Santa Monica-based Early Warning Labs also is seeking permission from the USGS to begin distributing its warning app on a testing basis to as many as 100,000 people.
Because earthquake shaking waves move slower than modern communications, users farther from the epicenter might get seconds, or perhaps tens of seconds, of warning before the shaking hits them.
In 2014, Pasadena received six seconds of warning from the prototype system when a magnitude 5.1 earthquake hit La Habra. Later that year, Berkeley was given a five-second warning, and San Francisco eight seconds, before shaking arrived from a magnitude 6 temblor in Napa.
Earthquake early warnings already are a reality for many agencies, with transit networks, hospitals and police stations tied into the system. There’s even one system designed to automatically open locked gates at a condominium garage before shaking arrives, so power outages don’t trap motorists inside.
Getting elevators to stop on the closest floor and open the doors before the shaking cuts out power is also a priority. An estimated 22,000 people in the Bay Area could be trapped in 4,500 stalled elevators in a hypothetical magnitude 7 earthquake on the Hayward fault, said Keith Porter, research professor of structural engineering at the University of Colorado, Boulder.
Years could pass before cellphone systems are fast enough to carry early warnings, but improvements should come as fifth-generation 5G cell network technology is rolled out.
Push alerts through cellphone applications have the promise to be much faster in the short run. They will be put to test in the coming months as the apps are more widely distributed.
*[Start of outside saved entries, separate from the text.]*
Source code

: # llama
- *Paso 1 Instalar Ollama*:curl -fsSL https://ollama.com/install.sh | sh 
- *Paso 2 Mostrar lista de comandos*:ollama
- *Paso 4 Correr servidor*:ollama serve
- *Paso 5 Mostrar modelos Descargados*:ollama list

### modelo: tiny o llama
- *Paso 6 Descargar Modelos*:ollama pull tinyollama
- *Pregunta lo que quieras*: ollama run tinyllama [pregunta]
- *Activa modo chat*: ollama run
“A lot of work remains to realize the full life-saving potential of the earthquake early warning system, but it’s clear we are making tremendous progress,” Calvert said in a statement. “Significant investments are still needed to complete the system, but as we see applications come to fruition, I’m hopeful we can attract additional resources and partners in this important endeavor.”
“This is a wonderful milestone,” Schiff said at a Caltech news conference Wednesday. “We can now see the end, I hope, in two or three years where the system is fully built out and funded.”